На Таганской площади, темной и глухой, стояла сутолока. Как бы на ощупь прокрадывались трамваи с мертвыми окнами. Громыхая по булыжнику, неслись будто наугад грузовики с бойцами в кузовах, тащили за собой орудия. В полумгле безмолвными тенями двигались люди. Горячее дыхание близких боев чувствовалось здесь, на этом знакомом и бойком месте, еще резче и горше. Красноватые отблески пожаров усиливали тревогу.
Пожилой человек, стоявший у темной витрины магазина, произнес дребезжащим голосом, со всхлипом:
– Стронулась Россия…
В эти смертельные и тяжелые дни с особенной силой прозвучало слово «Россия». В каком благодатном и живительном источнике родилось оно, пленительное, звонкое и прекрасное – Россия! Оно вобрало в себя торжества и годины бедствий. Победы и слезы прошедших сражений, сыновняя тоска и радость сердца, надежда на будущее – все в этом имени – Россия… Закаты и ливни, звон косы на рассвете, шелест березовых рощ и просторы от горизонта до горизонта, сладкий дымок очагов, зажженных на заре рукой матери, первая социалистическая революция, указавшая человечеству путь в грядущее, Ленин все Россия.
Я завернул за угол на Коммунистическую улицу – и вот они, знакомые ворота.

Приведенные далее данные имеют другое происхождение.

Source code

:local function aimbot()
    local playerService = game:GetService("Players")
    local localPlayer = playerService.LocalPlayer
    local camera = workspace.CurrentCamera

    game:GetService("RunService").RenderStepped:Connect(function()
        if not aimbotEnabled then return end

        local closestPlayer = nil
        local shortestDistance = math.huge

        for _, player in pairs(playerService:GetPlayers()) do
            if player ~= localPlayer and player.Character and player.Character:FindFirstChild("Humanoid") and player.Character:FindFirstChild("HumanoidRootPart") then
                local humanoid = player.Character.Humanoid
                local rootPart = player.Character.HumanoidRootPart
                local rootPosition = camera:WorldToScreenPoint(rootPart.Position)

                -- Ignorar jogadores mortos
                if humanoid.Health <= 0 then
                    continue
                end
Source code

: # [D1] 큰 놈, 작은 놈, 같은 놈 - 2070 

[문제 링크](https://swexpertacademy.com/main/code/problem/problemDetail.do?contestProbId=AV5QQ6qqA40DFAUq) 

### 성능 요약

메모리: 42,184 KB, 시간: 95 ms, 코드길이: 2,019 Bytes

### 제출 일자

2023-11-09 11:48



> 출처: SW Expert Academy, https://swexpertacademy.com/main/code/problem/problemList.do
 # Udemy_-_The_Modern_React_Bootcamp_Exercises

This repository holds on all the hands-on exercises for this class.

Через двор я бежал, спотыкаясь в темноте о камни. На лестнице перед дверью остановился перевести дух. Затем рванул дверь и вошел в кухню. Она была пуста. У самого потолка красновато теплилась крохотная лампочка. На столе шумел примус, над клокочущим чайником весело подпрыгивала крышка – как прежде, в студенческие дни. Я привалился плечом к косяку и медленно расстегнул шинель. Прошлое с институтскими веселыми днями закатилось за тридевять земель безвозвратно.
Из комнаты вышла мать, худенькая, хлопотливая, с выступающими старческими плечами. Всплеснула руками – проглядела чайник. Я тихо позвал:
– Мама…
Она взглянула на меня из-под ладони, точно в глаза ей ударило солнце, не удивилась – знала, что приду. Шагнула ко мне, обрадованная и помолодевшая.
– Сыночек, – произнесла она одно лишь слово. Не знаю, есть ли у матери другое слово, такое же емкое и кровное, которое вмещало бы все ее существо: и счастье, и муки, и бессонные ночи, и любовь, и ни на минуту не покидающий страх за жизнь сына? Она взялась за отворот шинели и заглянула мне в глаза. – Сыночек, – повторила она, – вернулся… Под бомбежку не попал, когда шел домой? Никакого покоя нет от этого немца, летает и летает над нами…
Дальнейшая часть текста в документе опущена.